The Knight Of The Seven Kingdoms team has George R.R. Martin plans for 12 unwritten Dunk & Egg stories

No worries about running out of source material and having to make it up as they go along this time, apparently.

The Knight Of The Seven Kingdoms team has George R.R. Martin plans for 12 unwritten Dunk & Egg stories

It is hard—in the context of the massive, extremely lucrative TV empire that has been built around him, and which has its foundations rooted firmly in his work—not to sometimes think of author George R.R. Martin as a sort of volatile and limited resource. The volatility has been noted of late in his comments about his relationship with House Of The Dragon showrunner Ryan Condal, which he’s called “abysmal” after communication between the two men apparently broke down during the creation of the HBO show’s second season. But while things have reportedly been much rosier between the author and Ira Parker, showrunner of new Game Of Thrones spin-off A Knight Of The Seven Kingdoms—to the point that it occasionally feels like Parker is being put on display specifically to try to tamp down rumors of difficulties between Martin and his adaptors—the finite limits of the man’s work have also been on display. After all, Martin himself has pointed out that he’s only written two more of the “Dunk & Egg” stories the series is using as its source material in the 26 years since he published original novella The Hedge Knight. That’s good for three (pretty short) seasons, but HBO has never been shy about getting as much out of every scrap of Westeros as it can.

Interestingly, this has also come up in interviews with Parker, who is now in the rare position of knowing more about what would happen to Dunk and Egg, were Martin to ever get down to the business of writing their books, than almost anybody else in the world. That’s because Martin has shared outlines for fully twelve other stories taking place throughout the characters’ lives with Parker, none of which have ever been publicized. Which feels like a lot!

“George has outlined 12 more of these stories that he’s shared with me,” Parker said in a recent THR interview, noting that he has an added bonus of both his lead characters being pretty well-known historical figures in the world of Game Of Thrones. (To the point that one of them was namechecked obliquely in a memorable Game Of Thrones death scene.) “These stories take them all the way through their lives. Some of these are just a paragraph, but they give you a sense of where they’re going to go and the people who come back in and out of the story.”
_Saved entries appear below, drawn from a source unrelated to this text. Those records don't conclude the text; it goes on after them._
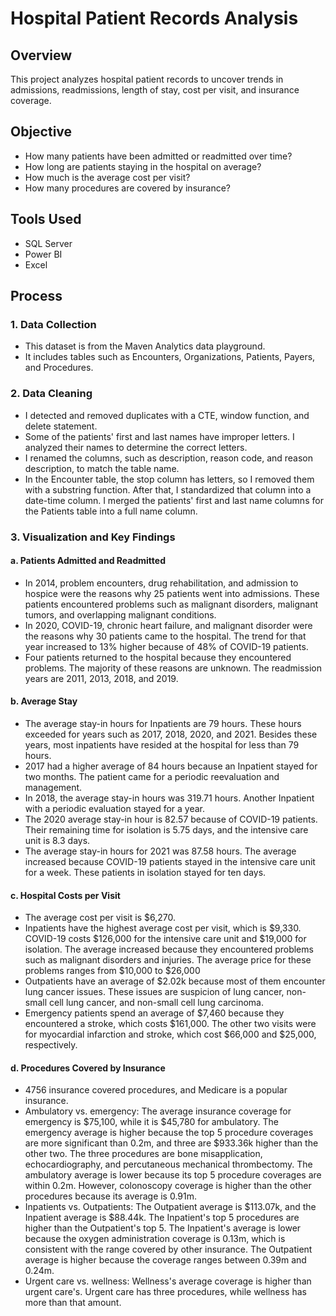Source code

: # Hospital Patient Records Analysis 

## Overview
This project analyzes hospital patient records to uncover trends in admissions, readmissions, length of stay, cost per visit, and insurance coverage.
## Objective
- How many patients have been admitted or readmitted over time?
- How long are patients staying in the hospital on average?
- How much is the average cost per visit?
- How many procedures are covered by insurance?
## Tools Used
- SQL Server
- Power BI
- Excel
## Process
### 1. Data Collection
- This dataset is from the Maven Analytics data playground.
- It includes tables such as Encounters, Organizations, Patients, Payers, and Procedures.
### 2. Data Cleaning
- I detected and removed duplicates with a CTE, window function, and delete statement.
- Some of the patients' first and last names have improper letters. I analyzed their names to determine the correct letters.
- I renamed the columns, such as description, reason code, and reason description, to match the table name.
- In the Encounter table, the stop column has letters, so I removed them with a substring function. After that, I standardized that column into a date-time column. I merged the patients' first and last name columns for the Patients table into a full name column.
### 3. Visualization and Key Findings

#### a. Patients Admitted and Readmitted
- In 2014, problem encounters, drug rehabilitation, and admission to hospice were the reasons why 25 patients went into admissions. These patients encountered problems such as malignant disorders, malignant tumors, and overlapping malignant conditions.
- In 2020, COVID-19, chronic heart failure, and malignant disorder were the reasons why 30 patients came to the hospital. The trend for that year increased to 13% higher because of 48% of COVID-19 patients.
- Four patients returned to the hospital because they encountered problems. The majority of these reasons are unknown. The readmission years are 2011, 2013, 2018, and 2019.

#### b. Average Stay
- The average stay-in hours for Inpatients are 79 hours. These hours exceeded for years such as 2017, 2018, 2020, and 2021. Besides these years, most inpatients have resided at the hospital for less than 79 hours.
- 2017 had a higher average of 84 hours because an Inpatient stayed for two months. The patient came for a periodic reevaluation and management.
- In 2018, the average stay-in hours was 319.71 hours. Another Inpatient with a periodic evaluation stayed for a year.
- The 2020 average stay-in hour is 82.57 because of COVID-19 patients. Their remaining time for isolation is 5.75 days, and the intensive care unit is 8.3 days.
- The average stay-in hours for 2021 was 87.58 hours. The average increased because COVID-19 patients stayed in the intensive care unit for a week. These patients in isolation stayed for ten days.

#### c. Hospital Costs per Visit
- The average cost per visit is $6,270.
- Inpatients have the highest average cost per visit, which is $9,330. COVID-19 costs $126,000 for the intensive care unit and $19,000 for isolation. The average increased because they encountered problems such as malignant disorders and injuries. The average price for these problems ranges from $10,000 to $26,000
- Outpatients have an average of $2.02k because most of them encounter lung cancer issues. These issues are suspicion of lung cancer, non-small cell lung cancer, and non-small cell lung carcinoma.
- Emergency patients spend an average of $7,460 because they encountered a stroke, which costs $161,000. The other two visits were for myocardial infarction and stroke, which cost $66,000 and $25,000, respectively.
#### d. Procedures Covered by Insurance
- 4756 insurance covered procedures, and Medicare is a popular insurance.
- Ambulatory vs. emergency: The average insurance coverage for emergency is $75,100, while it is $45,780 for ambulatory. The emergency average is higher because the top 5 procedure coverages are more significant than 0.2m, and three are $933.36k higher than the other two. The three procedures are bone misapplication, echocardiography, and percutaneous mechanical thrombectomy. The ambulatory average is lower because its top 5 procedure coverages are within 0.2m. However, colonoscopy coverage is higher than the other procedures because its average is 0.91m.
- Inpatients vs. Outpatients: The Outpatient average is $113.07k, and the Inpatient average is $88.44k. The Inpatient's top 5 procedures are higher than the Outpatient's top 5. The Inpatient's average is lower because the oxygen administration coverage is 0.13m, which is consistent with the range covered by other insurance. The Outpatient average is higher because the coverage ranges between 0.39m and 0.24m.
- Urgent care vs. wellness: Wellness's average coverage is higher than urgent care's. Urgent care has three procedures, while wellness has more than that amount.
Parker, who’s currently working on the second of the show’s currently ordered two seasons, was also quick to knock on wood, noting, “I hope everybody likes this and I hope we get to do more. But I don’t have a crystal ball. I actually don’t know—in spite of how long I’ve been doing this—what it is that audiences really respond to.” Pointing out that his show lacks many of the franchises flashier elements—no dragons, no multiple continent-spanning sweep—he asked, of the show’s appeal, “Or is it the hope that I have? We have one of the ingredients: Two unusual characters—like Arya and the Hound, or Brienne and Podrick—who are paired together and having conversations. I hope that’s what [made Thrones work]. It’s a big part of what it was for me.”